Submitted by SonofPearl on Fri, 04/04/2008 at 2:51pm.

There's nothing quite like the excitement of a full-blooded tactical game of chess to get the pulse racing.  As the saying goes, chess is 99% tactics, so mastery of this aspect of the game pays dividends.  Or so I've heard.  If tactics sorts out the men from the boys (sorry ladies) then far too often I'm the little boy in the corner trying not to wet himself...Laughing.

 

The trouble is that it's so easy to go astray when the analysis tree grows like a thicket and even with the luxury of being to move the pieces in correspondence games, one slip can be fatal.

 

In a recent game of mine against a friend at Chess.com I won a pawn, but had to accept a cramped position with awkwardly placed pieces and some weak pawns.  In the ensuing complications I thought I had the upper hand but it slipped away to a loss.  Analysing the game with Fritz afterwards, my silicon friend found tactics we both missed at the board - at one point the evaluation of the position by Fritz was as high as +18 for me (i.e. the equivalent of 18 pawns ahead! Surprised) with equal material on the board. 

 

If only it were that simple!

 

 


 

Comments:

by oginschile - 3 months ago
Salt Lake City, UT United States
Member Since: Aug 2007
Member Points: 764

Nice game, definitely some neat tactics involved there.

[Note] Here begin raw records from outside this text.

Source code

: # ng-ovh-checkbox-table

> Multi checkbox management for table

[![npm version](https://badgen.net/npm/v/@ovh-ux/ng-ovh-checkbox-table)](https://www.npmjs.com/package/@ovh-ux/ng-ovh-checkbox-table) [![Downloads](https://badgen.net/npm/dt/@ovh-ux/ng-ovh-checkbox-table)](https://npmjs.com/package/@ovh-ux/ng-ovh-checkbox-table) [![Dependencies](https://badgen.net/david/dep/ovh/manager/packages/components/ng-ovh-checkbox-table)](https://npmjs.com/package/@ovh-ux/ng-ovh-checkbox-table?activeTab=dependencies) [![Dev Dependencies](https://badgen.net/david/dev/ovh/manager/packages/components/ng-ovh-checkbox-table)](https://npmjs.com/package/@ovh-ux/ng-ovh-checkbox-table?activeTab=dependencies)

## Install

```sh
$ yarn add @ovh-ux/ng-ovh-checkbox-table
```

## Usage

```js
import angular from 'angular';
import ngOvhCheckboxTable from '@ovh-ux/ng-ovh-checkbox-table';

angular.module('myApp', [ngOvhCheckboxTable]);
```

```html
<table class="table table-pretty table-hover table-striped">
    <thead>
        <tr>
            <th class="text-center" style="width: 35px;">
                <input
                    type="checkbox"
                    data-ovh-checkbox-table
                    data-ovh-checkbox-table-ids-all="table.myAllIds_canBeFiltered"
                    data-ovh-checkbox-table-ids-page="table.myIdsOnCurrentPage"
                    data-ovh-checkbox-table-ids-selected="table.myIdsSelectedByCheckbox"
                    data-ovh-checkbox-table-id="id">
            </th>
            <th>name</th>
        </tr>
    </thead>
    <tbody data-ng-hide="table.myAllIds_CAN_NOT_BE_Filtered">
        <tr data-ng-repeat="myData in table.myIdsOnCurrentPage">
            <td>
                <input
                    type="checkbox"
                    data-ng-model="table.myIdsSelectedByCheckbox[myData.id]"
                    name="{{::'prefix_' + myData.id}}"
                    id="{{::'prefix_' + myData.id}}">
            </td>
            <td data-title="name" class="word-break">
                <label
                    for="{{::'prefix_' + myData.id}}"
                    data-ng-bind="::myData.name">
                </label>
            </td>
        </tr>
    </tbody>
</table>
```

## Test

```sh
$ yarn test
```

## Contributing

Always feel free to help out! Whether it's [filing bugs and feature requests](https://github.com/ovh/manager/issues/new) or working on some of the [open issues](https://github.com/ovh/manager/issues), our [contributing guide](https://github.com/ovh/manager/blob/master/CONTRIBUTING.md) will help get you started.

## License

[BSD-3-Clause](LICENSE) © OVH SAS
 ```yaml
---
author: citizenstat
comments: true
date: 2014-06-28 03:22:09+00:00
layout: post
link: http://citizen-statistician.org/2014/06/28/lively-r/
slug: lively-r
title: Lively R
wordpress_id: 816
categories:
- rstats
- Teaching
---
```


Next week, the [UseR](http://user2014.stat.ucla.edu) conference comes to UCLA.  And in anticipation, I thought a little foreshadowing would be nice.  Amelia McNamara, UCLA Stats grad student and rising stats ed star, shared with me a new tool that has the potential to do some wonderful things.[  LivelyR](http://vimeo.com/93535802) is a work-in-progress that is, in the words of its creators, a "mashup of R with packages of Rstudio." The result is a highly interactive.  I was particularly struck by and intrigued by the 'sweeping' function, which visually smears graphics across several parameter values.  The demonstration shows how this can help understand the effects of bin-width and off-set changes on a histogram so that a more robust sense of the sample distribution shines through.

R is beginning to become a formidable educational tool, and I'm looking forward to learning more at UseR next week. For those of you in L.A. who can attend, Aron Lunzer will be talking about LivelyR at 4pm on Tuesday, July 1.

I almost wet myself just playing through it. Cool


by Loomis - 3 months ago
Tallahassee, FL United States
Member Since: Oct 2007
Member Points: 1906

The King's Indian is rough and tumble territory. And it seems every variation is equally complex and often quite sharp. Even the crummy variation that I played against you is full of tough positions against both sides.  I can sympathize with missing the check that lost the d-pawn. Too often I've missed a defensive resource that was only possible with a check.